● **ASSIGNMENT**: Only the lines with the string "entcode" are needed; return each of them from the entries below.

──────── GIVEN INFORMATION ────────

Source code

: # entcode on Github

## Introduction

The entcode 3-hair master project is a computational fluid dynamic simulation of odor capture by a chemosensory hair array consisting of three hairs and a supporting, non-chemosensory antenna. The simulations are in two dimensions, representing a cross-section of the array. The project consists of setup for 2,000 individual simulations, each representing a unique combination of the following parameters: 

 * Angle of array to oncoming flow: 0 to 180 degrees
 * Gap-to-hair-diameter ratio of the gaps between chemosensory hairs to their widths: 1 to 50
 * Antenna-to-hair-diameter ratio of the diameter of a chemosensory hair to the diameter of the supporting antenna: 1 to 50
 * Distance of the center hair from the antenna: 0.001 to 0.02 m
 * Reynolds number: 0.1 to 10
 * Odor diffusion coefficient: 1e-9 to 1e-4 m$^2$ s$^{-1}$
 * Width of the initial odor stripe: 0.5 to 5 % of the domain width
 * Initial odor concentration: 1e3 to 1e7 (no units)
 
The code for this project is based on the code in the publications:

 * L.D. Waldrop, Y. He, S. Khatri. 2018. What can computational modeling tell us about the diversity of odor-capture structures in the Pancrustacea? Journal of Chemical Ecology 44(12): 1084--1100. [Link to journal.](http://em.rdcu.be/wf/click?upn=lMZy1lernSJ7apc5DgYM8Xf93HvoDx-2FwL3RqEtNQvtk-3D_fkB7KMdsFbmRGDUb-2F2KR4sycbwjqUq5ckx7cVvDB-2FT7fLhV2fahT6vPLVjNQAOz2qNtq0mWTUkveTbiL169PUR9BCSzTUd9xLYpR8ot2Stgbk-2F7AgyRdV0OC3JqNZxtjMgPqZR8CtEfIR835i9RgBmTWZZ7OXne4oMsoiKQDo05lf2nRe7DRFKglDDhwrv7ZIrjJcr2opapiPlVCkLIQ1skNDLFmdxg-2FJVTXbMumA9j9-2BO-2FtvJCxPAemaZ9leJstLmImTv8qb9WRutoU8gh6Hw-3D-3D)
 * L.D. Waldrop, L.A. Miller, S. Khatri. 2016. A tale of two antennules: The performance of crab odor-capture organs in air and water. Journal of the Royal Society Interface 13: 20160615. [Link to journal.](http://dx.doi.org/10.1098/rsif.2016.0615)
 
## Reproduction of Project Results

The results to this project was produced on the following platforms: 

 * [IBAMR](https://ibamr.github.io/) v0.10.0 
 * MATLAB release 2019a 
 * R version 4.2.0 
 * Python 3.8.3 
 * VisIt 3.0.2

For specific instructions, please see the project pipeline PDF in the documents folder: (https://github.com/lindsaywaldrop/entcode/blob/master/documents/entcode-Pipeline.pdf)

────────

● **TASK OUTPUT**:
: # entcode on Github
The entcode 3-hair master project is a computational fluid dynamic simulation of odor capture by a chemosensory hair array consisting of three hairs and a supporting, non-chemosensory antenna. The simulations are in two dimensions, representing a cross-section of the array. The project consists of setup for 2,000 individual simulations, each representing a unique combination of the following parameters: 
For specific instructions, please see the project pipeline PDF in the documents folder: (https://github.com/lindsaywaldrop/entcode/blob/master/documents/entcode-Pipeline.pdf)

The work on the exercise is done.